The Army itself turned out to be surprisingly inattentive to the tenor of our analyses, but in 1968 a beleaguered Johnson Administration put out an edict to the effect that all government foreign affairs research was to be vetted by the Department of State. Such vetting became more heavy-handed under the Nixon regime. In 1969, a couple of chapters I had prepared from unclassified sources for a book on Brazil, chapters that dealt straightforwardly with purges and executions, torture and death squads, were returned from “across the river” – code for CIA headquarters in Langley, Virginia – virtually dripping red ink. My research team supervisor, a retired foreign service officer, called me into his office. Pounding his fist on the desk, he called me a hippie and a pamphleteer and threatened to fire me if I did not rewrite the chapters line by line. My simple response was, “So, fire me.” (That moment marked the beginning of a power shift in the research organization, one that allowed my experience there to be empowering; but that’s another story.)
I did not rewrite and I was not fired, but what I had learned in no uncertain terms – apart from the fact that bullies sometimes back off when you stand up to them — was that the U.S. government had a great deal to hide with respect to its dealings with Brazil. Knowing that much meant knowing also that I had to know more, and that I had to make sure others knew, too. That I was obliged to write about the Brazilian counterrevolution and the U.S role in it was reinforced by the fears I laid out in 1970 in my dissertation proposal that Chile and Uruguay were in danger of suffering a similar fate.
More surprising to me than U.S. complicity in the demise of Brazilian democracy was the discovery that the study I had in mind had not already been done, given the clues that abounded and the enormous significance of such a turn of events. The times were of course inauspicious.

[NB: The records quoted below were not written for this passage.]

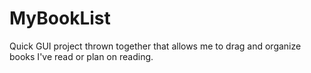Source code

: # MyBookList
Quick GUI project thrown together that allows me to drag and organize books I've read or plan on reading.
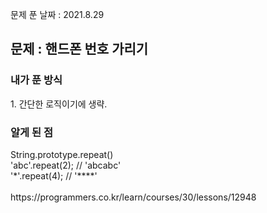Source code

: 문제 푼 날짜 : 2021.8.29

<h2>문제 : 핸드폰 번호 가리기</h2>

<h3>내가 푼 방식</h3>
<div>1. 간단한 로직이기에 생략.</div>

<h3>알게 된 점</h3>
<div>String.prototype.repeat()</div>
<div>'abc'.repeat(2);    // 'abcabc'</div>
<div>'*'.repeat(4);    // '****'</div>
<br>
https://programmers.co.kr/learn/courses/30/lessons/12948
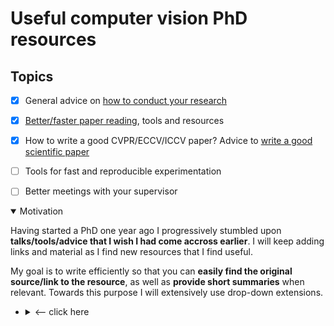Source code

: # Useful computer vision PhD resources



## Topics

- [x] General advice on [how to conduct your research](https://github.com/hassony2/useful-computer-vision-phd-resources/blob/master/Awesome-computer-vision-research-advice.md)
- [x] [Better/faster paper reading](https://github.com/hassony2/useful-computer-vision-phd-resources), tools and resources
- [x] How to write a good CVPR/ECCV/ICCV paper? Advice to [write a good scientific paper](https://github.com/hassony2/useful-computer-vision-phd-resources/blob/master/Awesome-resources-for-better-writing-of-computer-vision-papers.md)
- [ ] Tools for fast and reproducible experimentation
- [ ] Better meetings with your supervisor


<details open><summary>Motivation</summary>

Having started a PhD one year ago I progressively stumbled upon **talks/tools/advice that I wish I had come accross earlier**.
I will keep adding links and material as I find new resources that I find useful.

My goal is to write efficiently so that you can **easily find the original source/link to the resource**, as well as **provide short summaries** when relevant.
Towards this purpose I will extensively use drop-down extensions.

- <details><summary><-- click here</summary> Like this ! </details>

</details>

A heavy fog of McCarthyism still hung over the capitol. Even so, the risk I understood from the start of being forever virtually blackballed from academia – never mind government – came to seem insignificant compared to the risks assumed by my Brazilian counterparts. I had never before – and have not since – been more clear in my own mind that I was doing what I had to do. I believed at the time that if the American people only knew of the atrocities being committed in their names and with their tax dollars they surely would not allow them to go on.
Given that the dissertation topic I had chosen was generally considered both far-fetched and downright subversive, the kind of support I received from my professors at American University was remarkable. I was particularly fortunate to be able to work with Ted Couloumbis, who had examined U.S relations with Greece’s military junta, and with Brady Tyson, who had worked in Brazil on behalf of the Methodist Church and, in the period following the coup, had made himself a cherished friend of the Brazilian people and a persona non grata of the military government.